THE TASK: Which lines in the data below contain the word "link"? Copy each of them.

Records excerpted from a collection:
%%
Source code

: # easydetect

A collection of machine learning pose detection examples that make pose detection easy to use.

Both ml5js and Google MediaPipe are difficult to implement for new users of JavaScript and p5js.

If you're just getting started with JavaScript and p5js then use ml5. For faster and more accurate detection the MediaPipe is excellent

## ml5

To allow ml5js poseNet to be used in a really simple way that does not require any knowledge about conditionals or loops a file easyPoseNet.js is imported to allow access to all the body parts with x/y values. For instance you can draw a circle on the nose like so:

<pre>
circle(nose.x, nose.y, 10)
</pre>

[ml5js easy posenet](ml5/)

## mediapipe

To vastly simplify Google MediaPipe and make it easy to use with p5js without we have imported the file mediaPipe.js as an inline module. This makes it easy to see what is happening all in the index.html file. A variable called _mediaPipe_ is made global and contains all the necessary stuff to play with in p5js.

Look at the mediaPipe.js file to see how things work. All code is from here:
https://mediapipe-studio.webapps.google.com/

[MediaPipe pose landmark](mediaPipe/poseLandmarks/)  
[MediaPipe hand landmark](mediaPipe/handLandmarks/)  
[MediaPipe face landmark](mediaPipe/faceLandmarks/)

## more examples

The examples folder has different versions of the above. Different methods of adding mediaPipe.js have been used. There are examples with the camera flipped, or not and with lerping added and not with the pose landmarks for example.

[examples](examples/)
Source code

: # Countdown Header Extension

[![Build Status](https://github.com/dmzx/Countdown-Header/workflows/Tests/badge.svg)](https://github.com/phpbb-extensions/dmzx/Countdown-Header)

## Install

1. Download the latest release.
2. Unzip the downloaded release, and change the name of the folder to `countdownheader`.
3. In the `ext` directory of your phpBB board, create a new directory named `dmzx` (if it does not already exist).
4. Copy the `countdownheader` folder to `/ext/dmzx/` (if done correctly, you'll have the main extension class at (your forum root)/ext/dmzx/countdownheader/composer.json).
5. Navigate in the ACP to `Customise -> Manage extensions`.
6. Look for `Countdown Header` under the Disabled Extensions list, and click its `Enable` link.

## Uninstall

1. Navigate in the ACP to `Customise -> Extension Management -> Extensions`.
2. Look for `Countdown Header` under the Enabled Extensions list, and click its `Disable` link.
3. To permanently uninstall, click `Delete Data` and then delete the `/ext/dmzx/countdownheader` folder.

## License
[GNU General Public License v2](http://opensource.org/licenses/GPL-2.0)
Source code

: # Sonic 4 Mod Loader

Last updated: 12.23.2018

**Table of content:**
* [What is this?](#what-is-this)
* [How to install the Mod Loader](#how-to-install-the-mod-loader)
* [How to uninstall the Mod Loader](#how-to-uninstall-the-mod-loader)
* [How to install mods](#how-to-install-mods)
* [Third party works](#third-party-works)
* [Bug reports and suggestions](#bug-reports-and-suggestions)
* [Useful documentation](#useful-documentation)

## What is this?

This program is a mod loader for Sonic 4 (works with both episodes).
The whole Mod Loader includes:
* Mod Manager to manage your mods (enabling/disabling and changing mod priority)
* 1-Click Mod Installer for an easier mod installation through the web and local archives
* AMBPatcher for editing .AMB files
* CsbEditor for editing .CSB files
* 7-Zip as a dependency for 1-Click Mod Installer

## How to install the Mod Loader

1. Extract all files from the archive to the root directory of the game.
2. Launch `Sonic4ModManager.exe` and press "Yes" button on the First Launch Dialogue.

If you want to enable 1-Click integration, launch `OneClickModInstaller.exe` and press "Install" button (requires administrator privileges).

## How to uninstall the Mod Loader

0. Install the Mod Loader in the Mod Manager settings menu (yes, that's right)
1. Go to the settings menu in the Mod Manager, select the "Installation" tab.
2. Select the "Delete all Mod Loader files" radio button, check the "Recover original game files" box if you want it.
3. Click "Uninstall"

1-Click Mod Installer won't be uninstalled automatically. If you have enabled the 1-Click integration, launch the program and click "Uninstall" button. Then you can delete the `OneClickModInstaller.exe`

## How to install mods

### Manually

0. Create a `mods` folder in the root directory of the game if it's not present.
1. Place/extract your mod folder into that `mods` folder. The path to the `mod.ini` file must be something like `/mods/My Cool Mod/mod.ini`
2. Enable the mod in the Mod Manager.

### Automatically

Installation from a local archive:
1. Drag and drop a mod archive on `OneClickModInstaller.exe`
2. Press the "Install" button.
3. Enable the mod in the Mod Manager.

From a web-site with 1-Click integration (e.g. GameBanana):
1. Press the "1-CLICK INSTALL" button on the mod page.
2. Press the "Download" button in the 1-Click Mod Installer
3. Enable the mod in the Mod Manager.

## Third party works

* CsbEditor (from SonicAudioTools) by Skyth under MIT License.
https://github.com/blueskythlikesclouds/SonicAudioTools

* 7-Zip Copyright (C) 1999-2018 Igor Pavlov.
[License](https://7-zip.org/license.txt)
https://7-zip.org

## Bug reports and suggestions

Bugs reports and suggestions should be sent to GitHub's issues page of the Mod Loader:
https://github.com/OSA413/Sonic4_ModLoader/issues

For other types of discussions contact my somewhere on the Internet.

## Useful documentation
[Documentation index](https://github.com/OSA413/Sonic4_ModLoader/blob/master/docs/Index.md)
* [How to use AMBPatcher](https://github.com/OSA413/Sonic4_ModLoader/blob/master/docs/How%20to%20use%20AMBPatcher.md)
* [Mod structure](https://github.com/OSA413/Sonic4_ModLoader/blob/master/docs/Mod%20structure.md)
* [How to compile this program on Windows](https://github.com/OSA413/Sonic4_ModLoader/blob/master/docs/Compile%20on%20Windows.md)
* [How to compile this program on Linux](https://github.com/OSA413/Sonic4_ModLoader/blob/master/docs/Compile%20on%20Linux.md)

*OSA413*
%%
%%
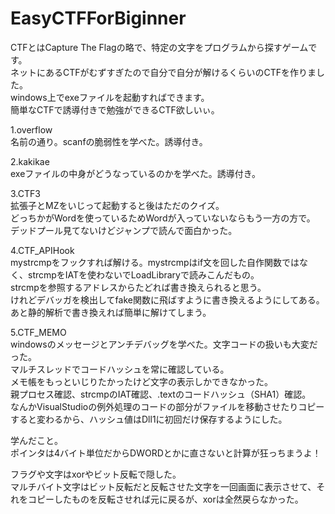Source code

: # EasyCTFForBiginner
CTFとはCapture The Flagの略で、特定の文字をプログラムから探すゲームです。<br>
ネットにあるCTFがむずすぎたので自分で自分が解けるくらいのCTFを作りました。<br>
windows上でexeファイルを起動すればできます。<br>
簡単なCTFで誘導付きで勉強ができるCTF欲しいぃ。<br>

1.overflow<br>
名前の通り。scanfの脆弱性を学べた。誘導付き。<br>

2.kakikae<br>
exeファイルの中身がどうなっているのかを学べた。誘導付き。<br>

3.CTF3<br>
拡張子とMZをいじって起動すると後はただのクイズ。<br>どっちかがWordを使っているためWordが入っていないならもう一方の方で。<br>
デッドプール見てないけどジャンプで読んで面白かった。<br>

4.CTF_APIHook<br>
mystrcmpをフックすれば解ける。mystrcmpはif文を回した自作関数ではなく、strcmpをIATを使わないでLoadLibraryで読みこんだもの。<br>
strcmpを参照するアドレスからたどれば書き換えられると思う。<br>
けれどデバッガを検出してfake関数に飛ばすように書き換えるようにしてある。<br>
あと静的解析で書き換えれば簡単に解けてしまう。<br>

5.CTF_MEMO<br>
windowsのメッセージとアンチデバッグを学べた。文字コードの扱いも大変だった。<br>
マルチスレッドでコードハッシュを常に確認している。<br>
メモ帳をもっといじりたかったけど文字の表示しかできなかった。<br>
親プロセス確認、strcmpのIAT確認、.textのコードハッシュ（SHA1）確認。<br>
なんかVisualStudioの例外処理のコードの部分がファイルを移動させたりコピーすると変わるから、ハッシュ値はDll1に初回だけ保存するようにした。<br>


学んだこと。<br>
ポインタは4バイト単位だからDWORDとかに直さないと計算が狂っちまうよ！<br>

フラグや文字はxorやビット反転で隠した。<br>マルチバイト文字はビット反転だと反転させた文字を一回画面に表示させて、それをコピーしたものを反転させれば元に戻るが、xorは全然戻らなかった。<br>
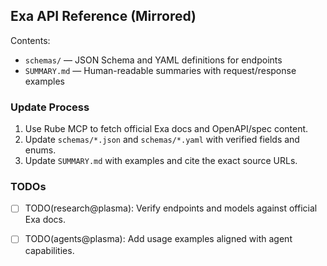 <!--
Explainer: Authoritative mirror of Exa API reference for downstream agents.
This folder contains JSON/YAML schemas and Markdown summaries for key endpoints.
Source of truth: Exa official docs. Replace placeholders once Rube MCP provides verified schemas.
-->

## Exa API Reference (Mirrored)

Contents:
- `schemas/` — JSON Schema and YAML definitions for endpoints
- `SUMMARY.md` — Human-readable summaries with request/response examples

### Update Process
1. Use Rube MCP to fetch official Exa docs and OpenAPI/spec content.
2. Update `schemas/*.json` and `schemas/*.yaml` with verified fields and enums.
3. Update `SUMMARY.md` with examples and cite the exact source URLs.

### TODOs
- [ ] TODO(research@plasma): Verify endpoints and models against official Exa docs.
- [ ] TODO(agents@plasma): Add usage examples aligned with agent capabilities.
%%
%%
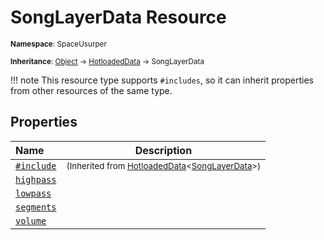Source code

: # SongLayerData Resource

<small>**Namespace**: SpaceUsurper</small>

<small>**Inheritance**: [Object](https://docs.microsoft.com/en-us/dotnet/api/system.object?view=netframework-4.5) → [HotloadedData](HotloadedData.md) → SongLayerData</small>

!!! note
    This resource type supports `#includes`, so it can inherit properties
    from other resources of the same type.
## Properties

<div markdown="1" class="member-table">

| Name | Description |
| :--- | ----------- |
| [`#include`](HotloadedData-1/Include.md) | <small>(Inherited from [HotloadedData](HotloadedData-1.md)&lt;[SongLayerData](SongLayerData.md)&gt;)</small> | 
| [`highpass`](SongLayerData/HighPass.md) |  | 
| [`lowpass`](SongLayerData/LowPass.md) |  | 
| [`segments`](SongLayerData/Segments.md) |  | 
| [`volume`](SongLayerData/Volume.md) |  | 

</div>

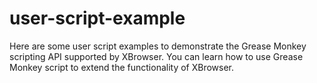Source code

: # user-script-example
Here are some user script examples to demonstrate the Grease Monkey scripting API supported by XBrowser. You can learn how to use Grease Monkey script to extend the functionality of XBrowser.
%%
EXERCISE SOLUTION:
6. Look for `Countdown Header` under the Disabled Extensions list, and click its `Enable` link.
2. Look for `Countdown Header` under the Enabled Extensions list, and click its `Disable` link.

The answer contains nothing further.